Review Summary: Satan plays this album on repeat, in hell. But then he has to turn it off because the demons get a headache.
In a recent interview, Lupe admitted he hated a lot of his third album Lasers. He said his record label Atlantic came to him with pre-written hooks from artists he had never expressed any interest in collaborating with or had even met. When an artist says they dislike their own album before it’s even released, prepare for yourself for audio hell.
What really makes this album terrible? The horrible wannabe top-40 production. Atlantic did their best to dumb this album down and it worked perfectly, I’ve listened to first track Letting Go multiple times and I’m still unsure what it’s about. You can tell immediately that record executives ignored Lupe’s pleas for production from Q-Tip and instead called David Guetta sound-a-likes. There’s overuse of auto-tune on Beautiful Lasers, an awkward feature by Trey Songz, a horrible techno beat used on Break The Chain, and more. This is bad, real bad.
Perhaps the only saving grace on Lasers is All Black Everything, and the two bonus tracks I’m Beaming and Shining Down. That is simply because they actually sound like Lupe, the two bonus tracks are from his original concept for the album and it shows because you can actually hear the lyrics without some annoying vocal effect or a whiny pop-star chorus.
Lyrically this is another superb album. But there’s nothing worse than listening to Lupe rap “Jihad is not a holy war, where’s that in the worship? Murdering is not Islam! And you are not observant. And you are not a Muslim. Israel don’t take my side cause look how far you’ve pushed them” over Bieber-esque pop synths and a winy chorus from flavour of the month Skylar Grey. Atlantic sacrificed cohesiveness for sounding “trendy,” with choruses that barely match song lyrics and themes that are all over the place. It’s particularly ironic listening to State Run Radio preaching about the negative aspects of top-40 radio, whilst sounding like a top-40 track at the same time.
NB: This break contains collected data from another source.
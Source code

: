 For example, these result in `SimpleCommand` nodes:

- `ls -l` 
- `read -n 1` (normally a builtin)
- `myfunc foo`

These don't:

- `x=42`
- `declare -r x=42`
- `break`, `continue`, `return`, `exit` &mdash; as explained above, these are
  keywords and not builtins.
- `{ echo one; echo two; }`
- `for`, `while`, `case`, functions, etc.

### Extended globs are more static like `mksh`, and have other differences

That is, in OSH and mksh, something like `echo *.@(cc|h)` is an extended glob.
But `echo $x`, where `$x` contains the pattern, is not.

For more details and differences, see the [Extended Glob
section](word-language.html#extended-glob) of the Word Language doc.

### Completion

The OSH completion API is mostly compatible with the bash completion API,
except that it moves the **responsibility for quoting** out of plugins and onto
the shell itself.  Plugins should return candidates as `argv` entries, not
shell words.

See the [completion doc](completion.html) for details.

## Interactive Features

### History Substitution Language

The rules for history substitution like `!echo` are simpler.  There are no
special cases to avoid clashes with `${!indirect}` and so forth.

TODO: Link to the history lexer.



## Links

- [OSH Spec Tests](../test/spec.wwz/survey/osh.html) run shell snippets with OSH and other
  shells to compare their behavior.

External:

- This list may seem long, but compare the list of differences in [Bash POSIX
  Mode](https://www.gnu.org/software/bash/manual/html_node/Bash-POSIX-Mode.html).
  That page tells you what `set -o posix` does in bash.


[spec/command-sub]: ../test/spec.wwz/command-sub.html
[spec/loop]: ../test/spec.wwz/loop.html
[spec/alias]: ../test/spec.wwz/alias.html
This is one of those albums that relies so much on sounding trendy that it will sound outdated in two years whilst Straight Outta Compton will continue to sound as relevant as ever. The sad thing is that fans petitioned on the street for this album to be released and it was a commercial success. Lupe Fiasco is one of this generation’s great lyricists and possibly one of the only self-proclaimed “nerd” MCs who still manages to sound cool while talking about politics and without embracing typical rap clichés: swearing, guns etc. Sadly, just like his description of creating the album, listening to it is also “mentally destructive.”